As he “re-engages” with Congress, Obama should also reconsider his own decision to deny those detainees their day in court.
The Kansas City Star
Poorly paid Third-World workers are dying – literally – to produce low-cost clothing that’s sold at leading retailers around the United States and the world.
Last week, more than 3,000 people were inside Rana Plaza when some workers saw cracks in the building. But its owner – who is politically well connected – claimed: “There is nothing serious. It will stand for a hundred years.” Instead, it soon fell down; police caught the owner Sunday as he tried to flee to India.
Unfortunately, owners of many overseas garment factories are more interested in squeezing extra money out of their operations and less inclined to take worker protection seriously. So the profitable Western retailers that buy all of this low-cost clothing must more aggressively promote employee safety.
The companies should conduct more on-site visits to these factories. They ought to insist on higher levels of worker protection and wages for employees.

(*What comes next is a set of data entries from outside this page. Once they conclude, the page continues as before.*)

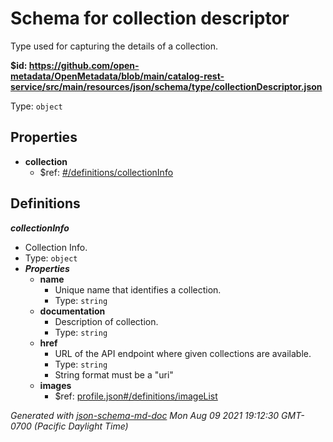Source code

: # Schema for collection descriptor

Type used for capturing the details of a collection.

<b id="httpsgithub.comopen-metadataopenmetadatablobmaincatalog-rest-servicesrcmainresourcesjsonschematypecollectiondescriptor.json">&#36;id: https://github.com/open-metadata/OpenMetadata/blob/main/catalog-rest-service/src/main/resources/json/schema/type/collectionDescriptor.json</b>

Type: `object`

## Properties
 - <b id="#https://github.com/open-metadata/OpenMetadata/blob/main/catalog-rest-service/src/main/resources/json/schema/type/collectionDescriptor.json/properties/collection">collection</b>
	 - &#36;ref: [#/definitions/collectionInfo](#/definitions/collectionInfo)


## Definitions
**_collectionInfo_**

 - Collection Info.
 - Type: `object`
 - **_Properties_**
	 - <b id="#https://github.com/open-metadata/OpenMetadata/blob/main/catalog-rest-service/src/main/resources/json/schema/type/collectionDescriptor.json/definitions/collectionInfo/properties/name">name</b>
		 - Unique name that identifies a collection.
		 - Type: `string`
	 - <b id="#https://github.com/open-metadata/OpenMetadata/blob/main/catalog-rest-service/src/main/resources/json/schema/type/collectionDescriptor.json/definitions/collectionInfo/properties/documentation">documentation</b>
		 - Description of collection.
		 - Type: `string`
	 - <b id="#https://github.com/open-metadata/OpenMetadata/blob/main/catalog-rest-service/src/main/resources/json/schema/type/collectionDescriptor.json/definitions/collectionInfo/properties/href">href</b>
		 - URL of the API endpoint where given collections are available.
		 - Type: `string`
		 - String format must be a "uri"
	 - <b id="#https://github.com/open-metadata/OpenMetadata/blob/main/catalog-rest-service/src/main/resources/json/schema/type/collectionDescriptor.json/definitions/collectionInfo/properties/images">images</b>
		 - &#36;ref: [profile.json#/definitions/imageList](#profile.jsondefinitionsimagelist)



_Generated with [json-schema-md-doc](https://brianwendt.github.io/json-schema-md-doc/)_ _Mon Aug 09 2021 19:12:30 GMT-0700 (Pacific Daylight Time)_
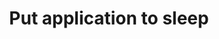 ---
layout: tactic

title:  "Put application to sleep"
tags:   energy-footprint
t-sort: "Awesome Tactic"
t-type: "Software Practice"
categories: green-software-practice
t-description: "In order to save energy the application can be put in sleep mode. An event, a signal, or an interrupt can resume the application."
t-participant: "Software application developers"
t-artifact: "Apache WebServer"
t-context: "Green Lab"
t-feature: 
t-intent: "Put application to sleep"
t-targetQA: "Energy-efficiency"
t-relatedQA: 
t-measuredimpact: "-8.28% on energy consumption after applying the practice."
t-source: "Procaccianti, G., Fernández, H., & Lago, P. (2019). Green Software in Practice: Empirical Validation and Assessment of Best Practices for Writing Energy-Efficient Software. Vrije Universiteit Amsterdam, October 2019."
t-source-doi: "NA"
t-diagram: "model-put_application_to_sleep.png"
---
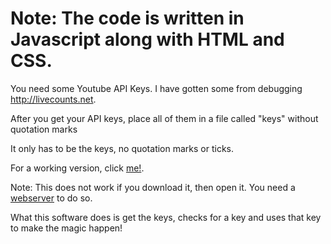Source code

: # Note: The code is written in Javascript along with HTML and CSS.

You need some Youtube API Keys. I have gotten some from debugging http://livecounts.net.

After you get your API keys, place all of them in a file called "keys" without quotation marks

It only has to be the keys, no quotation marks or ticks.

For a working version, click [me!](http://pur1st.x10.bz/ytcount/index.html).

Note: This does not work if you download it, then open it. You need a [webserver](https://chrome.google.com/webstore/detail/web-server-for-chrome/ofhbbkphhbklhfoeikjpcbhemlocgigb) to do so.

What this software does is get the keys, checks for a key and uses that key to make the magic happen!
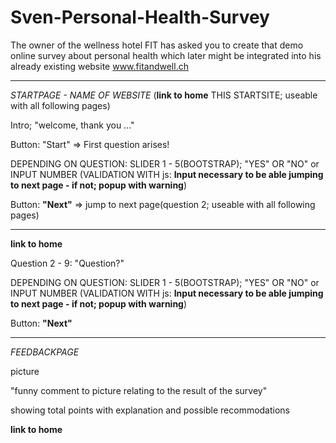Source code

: # Sven-Personal-Health-Survey

The owner of the wellness hotel FIT has asked you to create that demo online survey about personal health which later might be integrated into his already existing website www.fitandwell.ch

---

*STARTPAGE - NAME OF WEBSITE* (**link to home** THIS STARTSITE; useable with all following pages)

Intro; "welcome, thank you ..."

Button: "Start" => First question arises! 

DEPENDING ON QUESTION: SLIDER 1 - 5(BOOTSTRAP); "YES" OR "NO" or INPUT NUMBER 
(VALIDATION WITH js: **Input necessary to be able jumping to next page - if not; popup with warning**)

Button: **"Next"** => jump to next page(question 2; useable with all following pages)

---

**link to home**

Question 2 - 9: "Question?"

DEPENDING ON QUESTION: SLIDER 1 - 5(BOOTSTRAP); "YES" OR "NO" or INPUT NUMBER 
(VALIDATION WITH js: **Input necessary to be able jumping to next page - if not; popup with warning**)

Button: **"Next"**

---

*FEEDBACKPAGE*

picture

"funny comment to picture relating to the result of the survey"

showing total points with explanation and possible recommodations

**link to home**

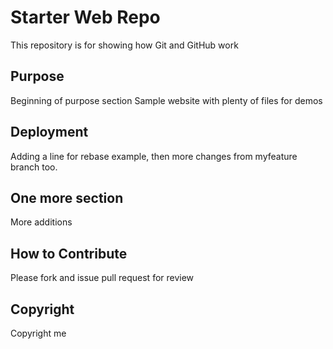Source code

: # Starter Web Repo

This repository is for showing how Git and GitHub work

## Purpose
Beginning of purpose section
Sample website with plenty of files for demos

## Deployment
Adding a line for rebase example, then more changes from myfeature branch too.

## One more section
More additions

## How to Contribute
Please fork and issue pull request for review

## Copyright
Copyright me
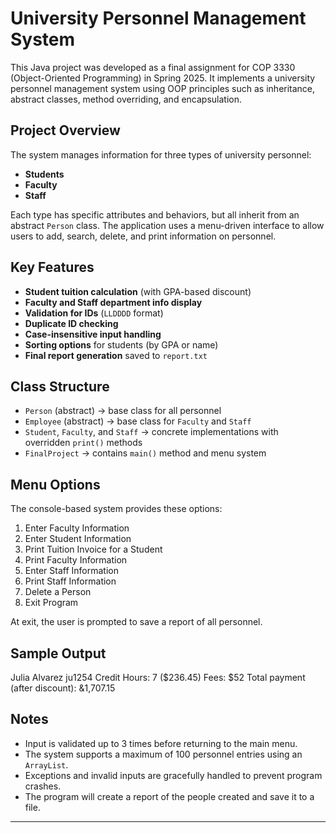 
# University Personnel Management System

This Java project was developed as a final assignment for COP 3330 (Object-Oriented Programming) in Spring 2025. It implements a university personnel management system using OOP principles such as inheritance, abstract classes, method overriding, and encapsulation.

## Project Overview

The system manages information for three types of university personnel:

- **Students**
- **Faculty**
- **Staff**

Each type has specific attributes and behaviors, but all inherit from an abstract `Person` class. The application uses a menu-driven interface to allow users to add, search, delete, and print information on personnel.

## Key Features

- **Student tuition calculation** (with GPA-based discount)
- **Faculty and Staff department info display**
- **Validation for IDs** (`LLDDDD` format)
- **Duplicate ID checking**
- **Case-insensitive input handling**
- **Sorting options** for students (by GPA or name)
- **Final report generation** saved to `report.txt`

## Class Structure

- `Person` (abstract) → base class for all personnel
- `Employee` (abstract) → base class for `Faculty` and `Staff`
- `Student`, `Faculty`, and `Staff` → concrete implementations with overridden `print()` methods
- `FinalProject` → contains `main()` method and menu system

## Menu Options

The console-based system provides these options:

1. Enter Faculty Information  
2. Enter Student Information  
3. Print Tuition Invoice for a Student  
4. Print Faculty Information  
5. Enter Staff Information  
6. Print Staff Information  
7. Delete a Person  
8. Exit Program  

At exit, the user is prompted to save a report of all personnel.

## Sample Output

Julia  Alvarez ju1254
Credit Hours: 7 ($236.45)
Fees: $52
Total payment (after discount): &1,707.15

## Notes

- Input is validated up to 3 times before returning to the main menu.
- The system supports a maximum of 100 personnel entries using an `ArrayList`.
- Exceptions and invalid inputs are gracefully handled to prevent program crashes.
- The program will create a report of the people created and save it to a file.

---

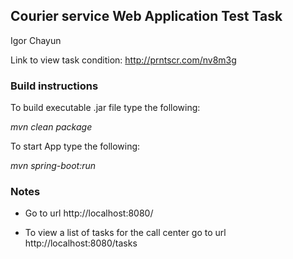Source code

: ## Courier service Web Application Test Task
Igor Chayun

Link to view task condition: http://prntscr.com/nv8m3g

### Build instructions
To build executable .jar file type the following:

*mvn clean package*

To start App type the following:

*mvn spring-boot:run*

### Notes
* Go to url http://localhost:8080/

* To view a list of tasks for the call center
go to url http://localhost:8080/tasks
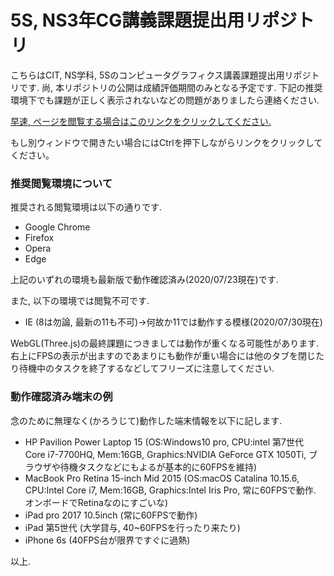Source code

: # 5S, NS3年CG講義課題提出用リポジトリ
こちらはCIT, NS学科, 5Sのコンピュータグラフィクス講義課題提出用リポジトリです. 尚, 本リポジトリの公開は成績評価期間のみとなる予定です. 下記の推奨環境下でも課題が正しく表示されないなどの問題がありましたら連絡ください.

[早速, ページを閲覧する場合はこのリンクをクリックしてください.](https://nkgw-marronnier.github.io/ComputerGraphicsCIT/index.html)

もし別ウィンドウで開きたい場合にはCtrlを押下しながらリンクをクリックしてください。

### 推奨閲覧環境について
推奨される閲覧環境は以下の通りです.

* Google Chrome
* Firefox
* Opera
* Edge

上記のいずれの環境も最新版で動作確認済み(2020/07/23現在)です.

また, 以下の環境では閲覧不可です.

* IE (8は勿論, 最新の11も不可)->何故か11では動作する模様(2020/07/30現在)

WebGL(Three.js)の最終課題につきましては動作が重くなる可能性があります. 右上にFPSの表示が出ますのであまりにも動作が重い場合には他のタブを閉じたり待機中のタスクを終了するなどしてフリーズに注意してください.

### 動作確認済み端末の例
念のために無理なく(かろうじて)動作した端末情報を以下に記します.

* HP Pavilion Power Laptop 15 (OS:Windows10 pro, CPU:intel 第7世代 Core i7-7700HQ, Mem:16GB, Graphics:NVIDIA GeForce GTX 1050Ti, ブラウザや待機タスクなどにもよるが基本的に60FPSを維持)
* MacBook Pro Retina 15-inch Mid 2015 (OS:macOS Catalina 10.15.6, CPU:Intel Core i7, Mem:16GB, Graphics:Intel Iris Pro, 常に60FPSで動作. オンボードでRetinaなのにすごいな)
* iPad pro 2017 10.5inch (常に60FPSで動作)
* iPad 第5世代 (大学貸与, 40~60FPSを行ったり来たり)
* iPhone 6s (40FPS台が限界ですぐに過熱)

以上.
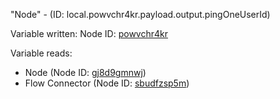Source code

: "Node" - (ID: local.powvchr4kr.payload.output.pingOneUserId)

Variable written:
Node ID: [powvchr4kr](../nodes/powvchr4kr.md)

Variable reads:
* Node (Node ID: [gj8d9gmnwj](../nodes/gj8d9gmnwj.md))
* Flow Connector (Node ID: [sbudfzsp5m](../nodes/sbudfzsp5m.md))
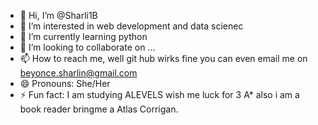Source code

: - 👋 Hi, I’m @Sharli1B
- 👀 I’m interested in web development and data scienec
- 🌱 I’m currently learning python
- 💞️ I’m looking to collaborate on ...
- 📫 How to reach me, well git hub wirks fine you can even email me on beyonce.sharlin@gmail.com
- 😄 Pronouns: She/Her
- ⚡ Fun fact: I am studying ALEVELS wish me luck for 3 A*  also i am a book reader bringme a Atlas Corrigan.
<!---
Sharli1B/Sharli1B is a ✨ special ✨ repository because its `README.md` (this file) appears on your GitHub profile.
You can click the Preview link to take a look at your changes.
--->
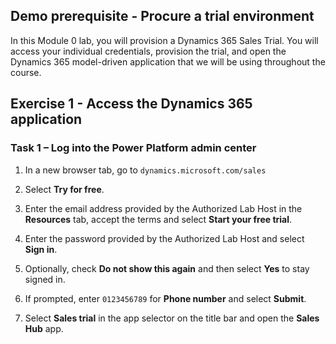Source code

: 
## Demo prerequisite - Procure a trial environment

In this Module 0 lab, you will provision a Dynamics 365 Sales Trial. You will access your individual credentials, provision the trial, and open the Dynamics 365 model-driven application that we will be using throughout the course.

Exercise 1 - Access the Dynamics 365 application
------------------------------------------------

### Task 1 – Log into the Power Platform admin center

1. In a new browser tab, go to `dynamics.microsoft.com/sales`

1. Select **Try for free**.

1. Enter the email address provided by the Authorized Lab Host in the **Resources** tab, accept the terms and select **Start your free trial**.

1. Enter the password provided by the Authorized Lab Host and select **Sign in**.

1. Optionally, check **Do not show this again** and then select **Yes** to stay signed in.

1. If prompted, enter `0123456789` for **Phone number** and select **Submit**.

1. Select **Sales trial** in the app selector on the title bar and open the **Sales Hub** app.
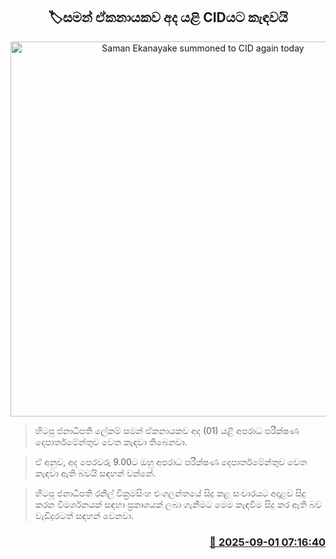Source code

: <p align='center'><b><h2 align='center' title='Saman Ekanayake summoned to CID again today'>🏷සමන් ඒකනායකව අද යළි CIDයට කැඳවයි</h2></b></p>
<p align='center'><img src='https://helakuru.sgp1.cdn.digitaloceanspaces.com/esana/images/lib/saman-ekanayake-new-archived.jpg' width='600' alt='Saman Ekanayake summoned to CID again today'></p>

> හිටපු ජනාධිපති ලේකම් සමන් ඒකනායකව අද (01) යළි අපරාධ පරීක්ෂණ දෙපාර්තමේන්තුව වෙත කැඳවා තිබෙනවා.

> ඒ අනුව, අද පෙරවරු 9.00ට ඔහු අපරාධ පරීක්ෂණ දෙපාර්තමේන්තුව වෙත කැඳවා ඇති බවයි සඳහන් වන්නේ.

> හිටපු ජනාධිපති රනිල් වික්‍රමසිංහ එංගලන්තයේ සිදු කළ සංචාරයට අදාළව සිදු කරන විමර්ශනයක් සඳහා ප්‍රකාශයක් ලබා ගැනීමට මෙම කැඳවීම සිදු කර ඇති බව වැඩිදුරටත් සඳහන් වෙනවා.



<h3 align='right'><a href='https://www.helakuru.lk/esana/p/113232/'>📅 2025-09-01 07:16:40</a></h3>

Retailers should reject buying from factory owners who don’t meet stricter safety standards.
Many Bangladesh citizens are outraged by last week’s disaster. Rightly so, they expect their government to insist on more humane working conditions. The concerns of these citizens and garment industry workers must be taken seriously, not just in Bangladesh but in corporate boardrooms around the globe.
The Star, Toronto
It was only a matter of time before someone did it. And the first gay athlete to come out, who is active in a major North American pro team sport, is hardly a household name. But none of that diminishes the impact of Jason Collins’ blunt announcement: “I am a 34-year-old NBA center. I’m black. And I’m gay.”
It’s certain he’s not the only one. Thanks to Collins, it will be easier for the next NBA player, hockey star, baseball idol or football hero to tell the public he is gay. And as the pro sports locker room – one of the last bastions of traditional macho attitudes – becomes more welcoming, fans and players at every level and of all ages will be encouraged to tell the truth about who they are.
Times are changing. Gay marriage has become routine in Canada and is winning increasing acceptance in the United States. Gays and lesbians can now openly serve in the U.S. military and have been standard bearers of progress in all walks of life.
As if to underline that the time is right, mainstream reaction to Collins’ announcement has been overwhelmingly positive. Some hostility remains, in dark corners of the Internet and among retrograde politicians and preachers. But they can’t tarnish the example set by Collins. Building on it by having more high-profile athletes come out is the best way to defuse any lingering hate.